BEGIN
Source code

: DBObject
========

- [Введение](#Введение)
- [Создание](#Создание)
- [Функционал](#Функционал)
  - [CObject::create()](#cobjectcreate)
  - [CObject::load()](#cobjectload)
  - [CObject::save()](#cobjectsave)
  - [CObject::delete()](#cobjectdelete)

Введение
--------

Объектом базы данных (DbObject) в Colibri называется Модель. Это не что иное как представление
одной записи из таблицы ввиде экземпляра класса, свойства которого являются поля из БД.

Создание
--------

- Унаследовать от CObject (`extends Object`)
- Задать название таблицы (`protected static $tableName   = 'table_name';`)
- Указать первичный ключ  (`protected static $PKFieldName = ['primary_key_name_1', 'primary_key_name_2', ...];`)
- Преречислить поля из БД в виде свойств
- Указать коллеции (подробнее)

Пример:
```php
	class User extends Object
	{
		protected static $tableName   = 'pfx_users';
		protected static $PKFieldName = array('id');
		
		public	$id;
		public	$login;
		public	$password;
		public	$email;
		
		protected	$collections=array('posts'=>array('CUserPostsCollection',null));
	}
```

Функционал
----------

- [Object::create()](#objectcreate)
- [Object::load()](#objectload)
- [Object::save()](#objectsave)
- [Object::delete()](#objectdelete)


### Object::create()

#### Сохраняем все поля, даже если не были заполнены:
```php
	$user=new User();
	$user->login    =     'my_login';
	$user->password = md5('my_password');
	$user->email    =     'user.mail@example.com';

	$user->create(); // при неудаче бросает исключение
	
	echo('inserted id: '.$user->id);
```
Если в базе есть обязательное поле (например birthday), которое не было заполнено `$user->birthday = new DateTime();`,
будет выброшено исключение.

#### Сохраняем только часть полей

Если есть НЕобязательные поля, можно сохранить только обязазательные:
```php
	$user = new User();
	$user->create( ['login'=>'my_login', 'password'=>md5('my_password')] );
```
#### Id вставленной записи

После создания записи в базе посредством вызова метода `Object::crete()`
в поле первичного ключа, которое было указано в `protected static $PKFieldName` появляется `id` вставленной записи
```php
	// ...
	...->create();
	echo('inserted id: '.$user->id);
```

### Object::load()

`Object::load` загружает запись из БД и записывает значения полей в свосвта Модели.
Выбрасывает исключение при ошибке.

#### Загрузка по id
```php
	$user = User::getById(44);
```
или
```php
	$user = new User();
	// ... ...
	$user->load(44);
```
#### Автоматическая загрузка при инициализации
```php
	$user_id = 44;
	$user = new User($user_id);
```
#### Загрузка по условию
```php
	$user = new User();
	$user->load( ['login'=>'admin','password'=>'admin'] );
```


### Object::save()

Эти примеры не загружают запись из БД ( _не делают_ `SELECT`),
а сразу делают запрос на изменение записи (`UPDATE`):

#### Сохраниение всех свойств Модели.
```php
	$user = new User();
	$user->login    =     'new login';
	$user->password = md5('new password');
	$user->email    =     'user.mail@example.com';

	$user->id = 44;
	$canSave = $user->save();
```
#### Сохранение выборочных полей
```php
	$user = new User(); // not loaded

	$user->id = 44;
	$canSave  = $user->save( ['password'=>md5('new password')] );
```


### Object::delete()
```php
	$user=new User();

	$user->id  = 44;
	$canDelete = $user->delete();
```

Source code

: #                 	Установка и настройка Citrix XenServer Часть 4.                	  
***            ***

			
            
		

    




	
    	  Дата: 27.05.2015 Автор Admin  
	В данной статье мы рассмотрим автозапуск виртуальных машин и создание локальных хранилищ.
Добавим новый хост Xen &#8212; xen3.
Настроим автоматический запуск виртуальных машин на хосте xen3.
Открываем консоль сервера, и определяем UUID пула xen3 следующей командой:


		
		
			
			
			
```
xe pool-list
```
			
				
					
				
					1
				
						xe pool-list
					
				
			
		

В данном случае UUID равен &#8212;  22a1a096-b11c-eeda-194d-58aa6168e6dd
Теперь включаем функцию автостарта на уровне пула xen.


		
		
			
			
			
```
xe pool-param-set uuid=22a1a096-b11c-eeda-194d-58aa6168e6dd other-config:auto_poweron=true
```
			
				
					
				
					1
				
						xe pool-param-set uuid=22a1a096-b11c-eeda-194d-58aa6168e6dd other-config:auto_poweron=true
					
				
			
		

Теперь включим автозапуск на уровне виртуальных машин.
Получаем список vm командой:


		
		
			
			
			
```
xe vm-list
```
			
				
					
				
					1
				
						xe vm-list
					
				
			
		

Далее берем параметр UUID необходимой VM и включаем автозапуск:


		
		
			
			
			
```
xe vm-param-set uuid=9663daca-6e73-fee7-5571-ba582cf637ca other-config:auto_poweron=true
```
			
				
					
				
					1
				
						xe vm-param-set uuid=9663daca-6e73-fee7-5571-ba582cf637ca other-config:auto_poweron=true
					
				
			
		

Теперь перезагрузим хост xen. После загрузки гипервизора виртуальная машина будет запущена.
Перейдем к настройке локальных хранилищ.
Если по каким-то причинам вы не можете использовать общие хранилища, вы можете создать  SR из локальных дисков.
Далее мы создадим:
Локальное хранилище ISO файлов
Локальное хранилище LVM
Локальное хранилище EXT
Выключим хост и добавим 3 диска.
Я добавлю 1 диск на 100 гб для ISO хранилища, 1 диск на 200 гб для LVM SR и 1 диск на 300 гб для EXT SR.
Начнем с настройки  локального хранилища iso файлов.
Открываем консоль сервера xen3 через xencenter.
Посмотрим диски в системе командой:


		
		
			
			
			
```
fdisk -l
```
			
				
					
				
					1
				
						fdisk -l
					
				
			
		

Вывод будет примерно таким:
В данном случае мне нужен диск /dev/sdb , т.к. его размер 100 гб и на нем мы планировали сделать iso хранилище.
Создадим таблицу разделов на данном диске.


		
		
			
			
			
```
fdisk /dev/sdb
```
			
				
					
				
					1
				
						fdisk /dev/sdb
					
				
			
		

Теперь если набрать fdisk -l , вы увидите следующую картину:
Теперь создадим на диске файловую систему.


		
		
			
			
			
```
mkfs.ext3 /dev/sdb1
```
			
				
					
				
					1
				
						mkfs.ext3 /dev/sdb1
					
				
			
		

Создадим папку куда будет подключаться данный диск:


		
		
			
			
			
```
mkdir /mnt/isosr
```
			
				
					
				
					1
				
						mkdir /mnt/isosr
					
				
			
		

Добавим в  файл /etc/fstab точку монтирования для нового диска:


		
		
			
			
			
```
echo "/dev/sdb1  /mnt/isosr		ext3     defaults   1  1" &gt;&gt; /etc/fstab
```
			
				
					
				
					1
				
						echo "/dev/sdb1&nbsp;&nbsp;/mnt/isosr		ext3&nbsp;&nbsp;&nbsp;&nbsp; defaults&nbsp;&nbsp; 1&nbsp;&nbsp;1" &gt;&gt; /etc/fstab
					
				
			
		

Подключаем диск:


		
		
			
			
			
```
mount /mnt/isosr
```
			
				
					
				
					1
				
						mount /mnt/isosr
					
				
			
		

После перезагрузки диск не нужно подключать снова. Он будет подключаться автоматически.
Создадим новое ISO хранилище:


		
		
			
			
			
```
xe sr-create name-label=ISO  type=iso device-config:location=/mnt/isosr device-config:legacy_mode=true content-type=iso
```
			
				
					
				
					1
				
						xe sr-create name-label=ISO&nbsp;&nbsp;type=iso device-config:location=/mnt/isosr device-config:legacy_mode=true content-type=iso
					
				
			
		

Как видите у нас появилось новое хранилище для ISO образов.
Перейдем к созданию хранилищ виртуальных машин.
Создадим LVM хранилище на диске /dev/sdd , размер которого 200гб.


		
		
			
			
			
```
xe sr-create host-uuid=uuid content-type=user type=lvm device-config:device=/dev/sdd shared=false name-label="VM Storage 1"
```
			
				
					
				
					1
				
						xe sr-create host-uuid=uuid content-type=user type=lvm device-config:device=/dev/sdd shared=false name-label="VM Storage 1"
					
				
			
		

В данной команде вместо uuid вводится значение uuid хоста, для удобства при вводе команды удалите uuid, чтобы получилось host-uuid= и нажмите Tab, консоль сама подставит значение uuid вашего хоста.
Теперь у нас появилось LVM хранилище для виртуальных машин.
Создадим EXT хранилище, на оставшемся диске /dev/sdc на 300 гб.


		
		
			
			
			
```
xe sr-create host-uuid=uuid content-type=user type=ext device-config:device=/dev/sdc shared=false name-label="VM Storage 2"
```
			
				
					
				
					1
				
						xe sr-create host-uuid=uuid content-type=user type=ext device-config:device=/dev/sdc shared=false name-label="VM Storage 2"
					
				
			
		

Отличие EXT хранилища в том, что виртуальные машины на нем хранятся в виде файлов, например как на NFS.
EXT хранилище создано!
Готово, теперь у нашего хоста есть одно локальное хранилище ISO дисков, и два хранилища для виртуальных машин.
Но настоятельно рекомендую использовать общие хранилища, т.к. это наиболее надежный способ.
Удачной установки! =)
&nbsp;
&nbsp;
END
▸ Required action
The answer should be all lines from the entries above that hold the word "хранилища".

▸ Response to the exercise
Если по каким-то причинам вы не можете использовать общие хранилища, вы можете создать  SR из локальных дисков.
Я добавлю 1 диск на 100 гб для ISO хранилища, 1 диск на 200 гб для LVM SR и 1 диск на 300 гб для EXT SR.
Начнем с настройки  локального хранилища iso файлов.
Отличие EXT хранилища в том, что виртуальные машины на нем хранятся в виде файлов, например как на NFS.
Готово, теперь у нашего хоста есть одно локальное хранилище ISO дисков, и два хранилища для виртуальных машин.
Но настоятельно рекомендую использовать общие хранилища, т.к. это наиболее надежный способ.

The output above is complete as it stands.